The G7 wants to be seen as a “club dedicated to the protection of democracy” and wants more support for its support for Ukraine and efforts to counter China,” he told AFP.
India is a long-standing military ally of Russia, and its “ambivalent position” on the war in Ukraine is out of step with that of other major democracies, Naylor said.
“So it will be an opportunity for the G7 to at least try to win India over to their side,” he added, warning it will be difficult.
Ukrainian President Volodymyr Zelensky is scheduled to speak remotely at the summit, while a Russian delegation will be in India in November for the G20 summit, and few expect Prime Minister Narendra Modi to make any sudden political changes.
An alternative to China
Another “main goal” of the summit will be to offer an alternative to China’s huge infrastructure investments around the world, according to Naylor.
Brazilian President Luiz Inácio Lula da Silva was in China in April, whose government promised to seek “high-quality development” that “opens up opportunities for Brazil.”
But Lula is not the only ruler courted by China, and the G7 allies want to show they can offer an alternative.

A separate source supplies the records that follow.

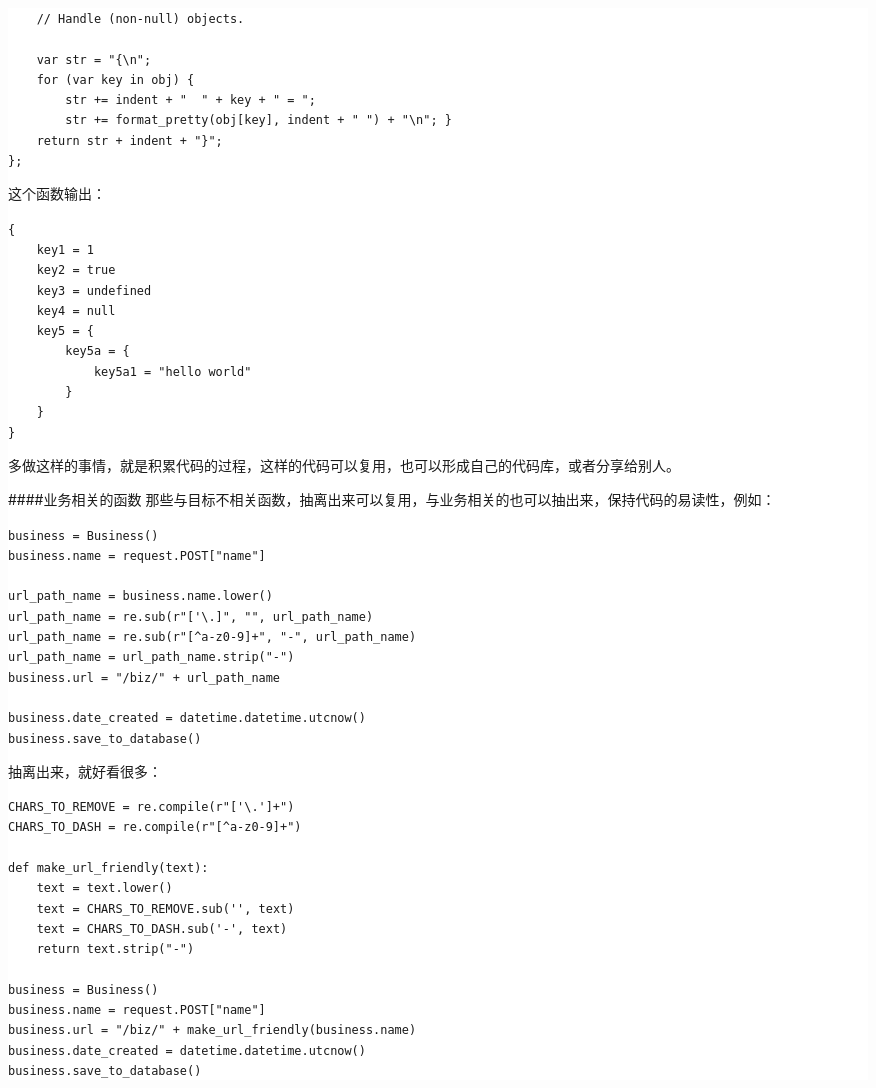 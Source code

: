         // Handle (non-null) objects.

        var str = "{\n";
        for (var key in obj) {
            str += indent + "  " + key + " = ";
            str += format_pretty(obj[key], indent + " ") + "\n"; }
        return str + indent + "}";
    };

这个函数输出：

    {
        key1 = 1
        key2 = true
        key3 = undefined
        key4 = null
        key5 = {
            key5a = {
                key5a1 = "hello world"
            }
        }
    }

多做这样的事情，就是积累代码的过程，这样的代码可以复用，也可以形成自己的代码库，或者分享给别人。

####业务相关的函数
那些与目标不相关函数，抽离出来可以复用，与业务相关的也可以抽出来，保持代码的易读性，例如：

    business = Business()
    business.name = request.POST["name"]

    url_path_name = business.name.lower()
    url_path_name = re.sub(r"['\.]", "", url_path_name)
    url_path_name = re.sub(r"[^a-z0-9]+", "-", url_path_name)
    url_path_name = url_path_name.strip("-")
    business.url = "/biz/" + url_path_name

    business.date_created = datetime.datetime.utcnow()
    business.save_to_database()

抽离出来，就好看很多：

    CHARS_TO_REMOVE = re.compile(r"['\.']+")
    CHARS_TO_DASH = re.compile(r"[^a-z0-9]+")

    def make_url_friendly(text):
        text = text.lower()
        text = CHARS_TO_REMOVE.sub('', text)
        text = CHARS_TO_DASH.sub('-', text)
        return text.strip("-")

    business = Business()
    business.name = request.POST["name"]
    business.url = "/biz/" + make_url_friendly(business.name)
    business.date_created = datetime.datetime.utcnow()
    business.save_to_database()


[RCEN]: http://book.douban.com/subject/5442971/ "The Art Of Readable Code"
[RCCN]: http://book.douban.com/subject/10797189/ "编写可读代码的艺术"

“This idea of containing Chinese influence while maintaining the rules-based world order in the Global South” will be an important part of the summit, said Chris Johnstone, Japan officer at the Center for Strategic and International Studies.
Japan has already advanced work on that front. Its Prime Minister Fumio Kishida and Foreign Minister Yoshimasa Hayashi have traveled this year to Africa, Southeast Asia, Latin America and the Pacific.
In India, Kishida in March promised $75 billion of public and private investment in infrastructure in the Asia-Pacific region by 2030.